* _About this task_
Lines outside the range are not wanted. Give again exactly the lines between the line holding "We ended up" and the line holding "They gave all", inclusive, from the listing below.

* _Study material_

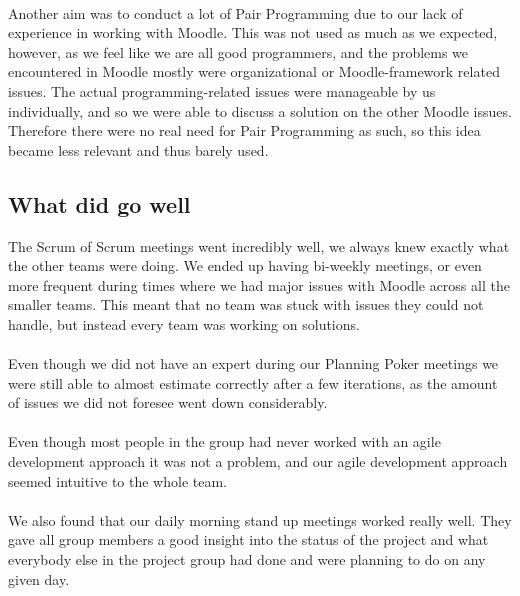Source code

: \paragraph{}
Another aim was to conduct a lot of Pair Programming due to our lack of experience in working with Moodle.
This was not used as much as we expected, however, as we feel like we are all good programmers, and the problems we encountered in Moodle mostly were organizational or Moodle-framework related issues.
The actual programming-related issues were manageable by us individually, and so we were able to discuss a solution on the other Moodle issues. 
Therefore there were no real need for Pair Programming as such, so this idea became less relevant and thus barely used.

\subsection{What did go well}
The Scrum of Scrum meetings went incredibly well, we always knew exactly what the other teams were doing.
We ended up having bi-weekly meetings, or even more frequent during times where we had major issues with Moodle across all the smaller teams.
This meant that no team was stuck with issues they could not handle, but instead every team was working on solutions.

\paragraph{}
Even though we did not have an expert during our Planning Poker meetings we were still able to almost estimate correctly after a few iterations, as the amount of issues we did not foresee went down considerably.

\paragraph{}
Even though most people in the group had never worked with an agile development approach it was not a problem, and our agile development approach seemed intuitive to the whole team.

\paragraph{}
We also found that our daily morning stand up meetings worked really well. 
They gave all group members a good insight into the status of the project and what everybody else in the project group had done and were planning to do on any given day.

...

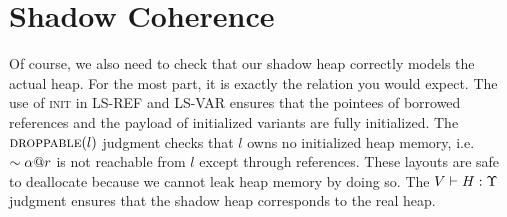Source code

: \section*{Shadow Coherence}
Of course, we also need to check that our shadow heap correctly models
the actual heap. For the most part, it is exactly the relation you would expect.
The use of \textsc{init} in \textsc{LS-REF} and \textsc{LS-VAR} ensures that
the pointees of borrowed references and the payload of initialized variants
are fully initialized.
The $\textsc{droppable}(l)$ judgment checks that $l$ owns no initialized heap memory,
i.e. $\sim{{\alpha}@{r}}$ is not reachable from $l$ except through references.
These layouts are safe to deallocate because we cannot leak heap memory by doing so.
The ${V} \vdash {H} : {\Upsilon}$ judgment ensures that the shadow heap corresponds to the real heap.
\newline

* _Problem solution_
We ended up having bi-weekly meetings, or even more frequent during times where we had major issues with Moodle across all the smaller teams.
This meant that no team was stuck with issues they could not handle, but instead every team was working on solutions.

\paragraph{}
Even though we did not have an expert during our Planning Poker meetings we were still able to almost estimate correctly after a few iterations, as the amount of issues we did not foresee went down considerably.

\paragraph{}
Even though most people in the group had never worked with an agile development approach it was not a problem, and our agile development approach seemed intuitive to the whole team.

\paragraph{}
We also found that our daily morning stand up meetings worked really well. 
They gave all group members a good insight into the status of the project and what everybody else in the project group had done and were planning to do on any given day.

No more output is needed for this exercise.